B. Die Vergeltung für Treulosigkeit
( 41,5-11 )
Noch immer sprach der Psalmist zur Versammlung und wies darauf hin, daß der Herr auf gerechte Art und Weise diejenigen bestrafen wird, die die Leidenden ausnutzen. David erläuterte diese Gedanken, indem er sein früheres Gebet wiederholte.
Ps 41,5-11
David hatte in seinem Gebet den Wunsch nach Heilung ausgedrückt, nachdem er seine Sünde bekannt hatte (V. 5 ). Trotzdem beklagte er die Tatsache, daß seine Feinde seinen Zustand ausnutzten. Sie wünschten seinen Tod herbei (V. 6 ), sie heuchelten Freundschaft, während sie ihn verleumdeten (V. 7 ), und sie sagten, daß er ganz gewiß nicht überleben würde (V. 8-9 ). Sogar sein vertrauter Freund hatte ihn verraten ( seine Ferse gegen ihn erhoben ; V. 10 ). Diese Worte wurden von Jesus zitiert, als er von Judas sprach ( Joh 13,18 ). David benannte hier konkret die Treulosigkeit seines Freundes Ahitofel, der ihn verraten und sich dann selbst erhängt hatte ( 2Sam 16,20-17,3.23 ).

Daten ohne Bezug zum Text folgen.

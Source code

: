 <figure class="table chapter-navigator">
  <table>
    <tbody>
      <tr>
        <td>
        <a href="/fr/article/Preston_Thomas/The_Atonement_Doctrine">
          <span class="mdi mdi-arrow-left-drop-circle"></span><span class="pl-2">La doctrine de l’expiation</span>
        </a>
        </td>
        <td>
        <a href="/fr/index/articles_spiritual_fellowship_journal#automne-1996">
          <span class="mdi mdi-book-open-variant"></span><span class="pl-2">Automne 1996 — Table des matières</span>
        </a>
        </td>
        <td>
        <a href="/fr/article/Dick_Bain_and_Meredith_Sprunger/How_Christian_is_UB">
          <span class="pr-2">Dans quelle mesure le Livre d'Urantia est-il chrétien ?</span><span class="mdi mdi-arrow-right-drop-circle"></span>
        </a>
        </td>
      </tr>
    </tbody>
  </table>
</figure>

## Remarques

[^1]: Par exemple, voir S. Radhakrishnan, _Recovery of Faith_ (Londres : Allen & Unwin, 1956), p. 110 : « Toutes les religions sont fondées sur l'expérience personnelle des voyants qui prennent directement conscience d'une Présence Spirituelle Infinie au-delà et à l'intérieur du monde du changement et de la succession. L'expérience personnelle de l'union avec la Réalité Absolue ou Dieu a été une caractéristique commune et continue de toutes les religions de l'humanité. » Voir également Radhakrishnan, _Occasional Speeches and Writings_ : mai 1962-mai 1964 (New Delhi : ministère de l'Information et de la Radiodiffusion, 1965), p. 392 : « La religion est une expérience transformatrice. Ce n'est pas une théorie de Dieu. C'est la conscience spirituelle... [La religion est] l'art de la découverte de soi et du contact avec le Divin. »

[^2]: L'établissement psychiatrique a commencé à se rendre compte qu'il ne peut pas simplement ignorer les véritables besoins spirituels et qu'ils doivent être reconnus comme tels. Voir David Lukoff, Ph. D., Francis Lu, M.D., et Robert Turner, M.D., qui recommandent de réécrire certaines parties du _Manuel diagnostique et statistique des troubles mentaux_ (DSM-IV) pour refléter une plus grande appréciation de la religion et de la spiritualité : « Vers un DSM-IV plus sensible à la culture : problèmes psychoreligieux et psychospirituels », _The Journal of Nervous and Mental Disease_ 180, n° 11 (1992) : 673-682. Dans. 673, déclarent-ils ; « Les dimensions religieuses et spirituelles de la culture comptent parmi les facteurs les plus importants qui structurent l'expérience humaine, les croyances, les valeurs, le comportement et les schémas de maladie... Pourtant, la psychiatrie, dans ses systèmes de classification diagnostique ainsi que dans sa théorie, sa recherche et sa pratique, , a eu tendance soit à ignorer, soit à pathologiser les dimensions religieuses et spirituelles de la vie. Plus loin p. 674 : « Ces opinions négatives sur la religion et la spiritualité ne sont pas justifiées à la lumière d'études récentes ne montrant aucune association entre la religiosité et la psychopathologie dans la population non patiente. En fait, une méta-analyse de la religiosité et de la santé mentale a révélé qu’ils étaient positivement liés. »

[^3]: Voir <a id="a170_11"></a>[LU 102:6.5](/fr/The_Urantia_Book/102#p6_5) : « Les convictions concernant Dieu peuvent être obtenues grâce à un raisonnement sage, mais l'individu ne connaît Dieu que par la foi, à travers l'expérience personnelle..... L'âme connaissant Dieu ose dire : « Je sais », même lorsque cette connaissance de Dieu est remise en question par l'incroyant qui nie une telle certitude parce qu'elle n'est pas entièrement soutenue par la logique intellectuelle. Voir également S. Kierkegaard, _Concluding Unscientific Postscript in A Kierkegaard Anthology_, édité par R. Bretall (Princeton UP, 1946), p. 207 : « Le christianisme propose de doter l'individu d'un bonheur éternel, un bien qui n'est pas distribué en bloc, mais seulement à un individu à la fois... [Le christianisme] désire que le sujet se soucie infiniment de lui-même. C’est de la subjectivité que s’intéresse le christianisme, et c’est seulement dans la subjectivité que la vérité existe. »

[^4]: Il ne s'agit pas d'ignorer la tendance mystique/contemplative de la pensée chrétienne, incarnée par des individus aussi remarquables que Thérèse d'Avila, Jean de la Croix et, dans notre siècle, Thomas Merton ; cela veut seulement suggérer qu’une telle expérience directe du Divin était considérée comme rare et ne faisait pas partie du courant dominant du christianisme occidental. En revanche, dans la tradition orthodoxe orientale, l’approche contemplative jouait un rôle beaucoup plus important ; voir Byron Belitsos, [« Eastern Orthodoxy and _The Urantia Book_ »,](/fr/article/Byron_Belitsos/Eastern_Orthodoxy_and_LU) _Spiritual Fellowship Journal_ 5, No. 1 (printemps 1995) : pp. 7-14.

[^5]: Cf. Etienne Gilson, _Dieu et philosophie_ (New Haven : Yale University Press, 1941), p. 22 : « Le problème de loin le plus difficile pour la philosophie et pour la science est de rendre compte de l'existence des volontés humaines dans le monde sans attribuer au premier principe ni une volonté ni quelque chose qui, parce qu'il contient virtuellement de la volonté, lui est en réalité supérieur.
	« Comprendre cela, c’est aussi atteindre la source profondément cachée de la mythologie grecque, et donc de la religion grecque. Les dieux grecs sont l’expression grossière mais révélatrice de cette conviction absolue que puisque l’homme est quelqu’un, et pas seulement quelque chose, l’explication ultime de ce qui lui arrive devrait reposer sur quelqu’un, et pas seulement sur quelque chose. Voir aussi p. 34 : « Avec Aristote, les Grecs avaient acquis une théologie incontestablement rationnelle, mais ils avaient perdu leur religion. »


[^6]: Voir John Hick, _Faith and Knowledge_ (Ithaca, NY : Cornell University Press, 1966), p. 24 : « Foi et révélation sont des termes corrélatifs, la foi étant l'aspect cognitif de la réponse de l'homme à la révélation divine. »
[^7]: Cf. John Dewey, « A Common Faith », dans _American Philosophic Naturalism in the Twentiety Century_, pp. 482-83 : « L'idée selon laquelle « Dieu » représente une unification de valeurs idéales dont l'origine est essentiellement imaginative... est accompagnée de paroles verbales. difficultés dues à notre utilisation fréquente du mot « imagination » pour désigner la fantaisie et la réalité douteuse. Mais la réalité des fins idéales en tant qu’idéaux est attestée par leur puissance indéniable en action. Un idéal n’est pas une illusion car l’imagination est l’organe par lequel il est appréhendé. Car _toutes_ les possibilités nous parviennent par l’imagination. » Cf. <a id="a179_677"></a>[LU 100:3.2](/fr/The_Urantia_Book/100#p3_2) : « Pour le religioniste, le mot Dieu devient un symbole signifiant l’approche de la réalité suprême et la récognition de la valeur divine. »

Davids Gebet resultierte teilweise aus seinem Wunsch, seinen Widersachern ihre Treulosigkeit zu vergelten ( Ps 41,11 ).
C. Die Errettung wegen seiner Rechtschaffenheit
( 41,12-14 )
Ps 41,12-13
David hatte Gott direkt angesprochen und bemerkte, daß Gott ihn vor seinen Feinden errettet hatte (vgl. V. 2 ), weil er rechtschaffen gewesen war.
Ps 41,14
Dieser Lobgesang (vgl. Ps 106,48 ) bildet den Abschluß des ersten Hauptabschnittes (Buch I) der Psalmen.
II. Buch II
( Ps 42-72 )
In Buch II haben 7 Psalmen ( Ps 42;44-49 ) die Überschrift "Von den Söhnen Korachs". Ein Psalm in Buch II stammt von Asaf ( Ps 50 ), 20 von David ( Ps 51-70 ), bei 3 Psalmen wird der Name des Autors nicht genannt ( Ps 43;67;71 ), und ein Psalm stammt von Salomo ( Ps 72 ).